■ **What to produce**
Go through the data and tally the lines that include "Foundation". The reply is that number alone.

■ **Saved entries**
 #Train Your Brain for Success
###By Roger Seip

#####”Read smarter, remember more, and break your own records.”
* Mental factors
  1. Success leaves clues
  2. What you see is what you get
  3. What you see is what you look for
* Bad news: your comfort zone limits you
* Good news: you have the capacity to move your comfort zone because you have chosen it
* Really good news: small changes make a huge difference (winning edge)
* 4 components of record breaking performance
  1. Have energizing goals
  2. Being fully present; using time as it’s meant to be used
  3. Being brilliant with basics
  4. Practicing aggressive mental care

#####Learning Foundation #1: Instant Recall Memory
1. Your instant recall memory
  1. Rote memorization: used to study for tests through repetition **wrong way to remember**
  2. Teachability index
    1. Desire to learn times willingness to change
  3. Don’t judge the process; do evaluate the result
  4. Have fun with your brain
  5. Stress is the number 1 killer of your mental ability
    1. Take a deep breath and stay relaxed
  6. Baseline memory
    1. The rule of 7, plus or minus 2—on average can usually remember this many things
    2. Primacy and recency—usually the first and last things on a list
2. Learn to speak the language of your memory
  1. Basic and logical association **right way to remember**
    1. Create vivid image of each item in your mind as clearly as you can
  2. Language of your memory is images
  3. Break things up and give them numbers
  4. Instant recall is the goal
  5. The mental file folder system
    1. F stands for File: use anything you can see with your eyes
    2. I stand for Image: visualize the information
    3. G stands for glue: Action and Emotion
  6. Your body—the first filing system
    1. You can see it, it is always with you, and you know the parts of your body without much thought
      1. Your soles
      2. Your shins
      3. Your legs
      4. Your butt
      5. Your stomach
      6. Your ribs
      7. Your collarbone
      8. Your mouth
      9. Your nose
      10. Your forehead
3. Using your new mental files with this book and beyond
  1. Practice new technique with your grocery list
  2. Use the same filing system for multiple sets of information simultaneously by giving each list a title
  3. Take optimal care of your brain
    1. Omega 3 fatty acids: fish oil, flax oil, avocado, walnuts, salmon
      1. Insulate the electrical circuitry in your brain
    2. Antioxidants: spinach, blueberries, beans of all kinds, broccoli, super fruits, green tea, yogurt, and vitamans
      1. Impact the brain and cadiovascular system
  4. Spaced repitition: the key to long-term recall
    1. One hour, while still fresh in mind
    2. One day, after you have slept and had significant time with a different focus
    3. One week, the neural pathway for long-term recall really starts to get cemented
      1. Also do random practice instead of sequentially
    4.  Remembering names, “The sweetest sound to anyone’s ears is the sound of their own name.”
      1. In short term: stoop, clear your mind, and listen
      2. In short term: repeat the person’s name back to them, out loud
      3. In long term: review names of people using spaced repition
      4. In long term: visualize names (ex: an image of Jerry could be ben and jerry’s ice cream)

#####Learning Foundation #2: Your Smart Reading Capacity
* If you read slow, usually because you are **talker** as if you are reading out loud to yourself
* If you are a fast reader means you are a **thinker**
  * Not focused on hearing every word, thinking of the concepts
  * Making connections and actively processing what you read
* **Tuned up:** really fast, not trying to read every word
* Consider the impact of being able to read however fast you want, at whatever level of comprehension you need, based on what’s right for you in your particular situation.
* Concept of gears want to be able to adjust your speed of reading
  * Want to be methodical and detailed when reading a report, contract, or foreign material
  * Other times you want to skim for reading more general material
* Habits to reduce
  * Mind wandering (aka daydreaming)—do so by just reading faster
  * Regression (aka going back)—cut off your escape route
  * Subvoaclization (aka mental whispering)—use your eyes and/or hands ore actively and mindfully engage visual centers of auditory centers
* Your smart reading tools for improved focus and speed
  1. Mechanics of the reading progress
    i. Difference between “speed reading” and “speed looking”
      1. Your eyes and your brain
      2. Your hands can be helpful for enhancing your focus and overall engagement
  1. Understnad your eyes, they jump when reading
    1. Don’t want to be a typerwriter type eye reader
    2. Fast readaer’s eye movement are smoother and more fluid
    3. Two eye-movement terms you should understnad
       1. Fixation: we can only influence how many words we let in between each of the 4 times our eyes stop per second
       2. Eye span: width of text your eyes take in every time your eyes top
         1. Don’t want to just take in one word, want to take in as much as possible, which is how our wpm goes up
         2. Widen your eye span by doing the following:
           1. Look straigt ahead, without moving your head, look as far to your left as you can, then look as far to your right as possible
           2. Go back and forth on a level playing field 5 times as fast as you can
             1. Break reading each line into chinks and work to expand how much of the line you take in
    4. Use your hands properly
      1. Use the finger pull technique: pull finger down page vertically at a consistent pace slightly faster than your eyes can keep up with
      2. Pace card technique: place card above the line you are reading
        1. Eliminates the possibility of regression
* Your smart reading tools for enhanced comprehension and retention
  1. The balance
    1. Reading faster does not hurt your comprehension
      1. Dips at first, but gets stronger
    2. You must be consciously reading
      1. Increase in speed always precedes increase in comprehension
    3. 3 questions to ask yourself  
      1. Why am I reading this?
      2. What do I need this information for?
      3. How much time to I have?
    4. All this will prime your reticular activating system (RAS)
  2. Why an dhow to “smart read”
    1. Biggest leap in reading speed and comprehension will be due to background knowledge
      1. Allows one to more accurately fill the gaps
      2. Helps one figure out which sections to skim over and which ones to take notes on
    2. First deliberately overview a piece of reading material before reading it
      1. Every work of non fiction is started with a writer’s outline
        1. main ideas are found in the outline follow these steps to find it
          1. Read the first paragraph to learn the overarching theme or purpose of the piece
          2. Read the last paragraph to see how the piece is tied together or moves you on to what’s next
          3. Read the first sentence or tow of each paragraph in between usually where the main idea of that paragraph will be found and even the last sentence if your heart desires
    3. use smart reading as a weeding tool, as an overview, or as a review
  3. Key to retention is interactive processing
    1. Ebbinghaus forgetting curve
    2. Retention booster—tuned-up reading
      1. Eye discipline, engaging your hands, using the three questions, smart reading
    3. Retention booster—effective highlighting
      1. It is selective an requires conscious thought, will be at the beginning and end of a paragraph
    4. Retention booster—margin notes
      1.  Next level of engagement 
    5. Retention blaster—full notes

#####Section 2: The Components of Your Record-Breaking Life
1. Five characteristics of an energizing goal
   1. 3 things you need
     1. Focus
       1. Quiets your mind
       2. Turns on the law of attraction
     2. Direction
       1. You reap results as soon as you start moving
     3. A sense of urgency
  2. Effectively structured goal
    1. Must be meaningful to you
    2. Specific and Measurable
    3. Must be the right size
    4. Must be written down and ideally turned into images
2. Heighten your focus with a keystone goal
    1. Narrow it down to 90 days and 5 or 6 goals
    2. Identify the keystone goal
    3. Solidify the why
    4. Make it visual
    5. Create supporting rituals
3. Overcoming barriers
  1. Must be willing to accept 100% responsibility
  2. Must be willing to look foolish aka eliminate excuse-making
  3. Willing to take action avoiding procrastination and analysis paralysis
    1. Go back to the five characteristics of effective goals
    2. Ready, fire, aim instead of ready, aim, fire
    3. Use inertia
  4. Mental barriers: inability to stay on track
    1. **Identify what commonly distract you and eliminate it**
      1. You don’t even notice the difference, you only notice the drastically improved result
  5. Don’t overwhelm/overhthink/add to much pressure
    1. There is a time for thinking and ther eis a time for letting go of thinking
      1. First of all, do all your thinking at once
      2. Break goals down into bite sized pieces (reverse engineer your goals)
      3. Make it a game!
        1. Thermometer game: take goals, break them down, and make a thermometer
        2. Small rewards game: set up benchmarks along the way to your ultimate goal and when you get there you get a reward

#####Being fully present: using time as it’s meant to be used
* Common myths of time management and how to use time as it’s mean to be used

■ **Solution for this problem**
2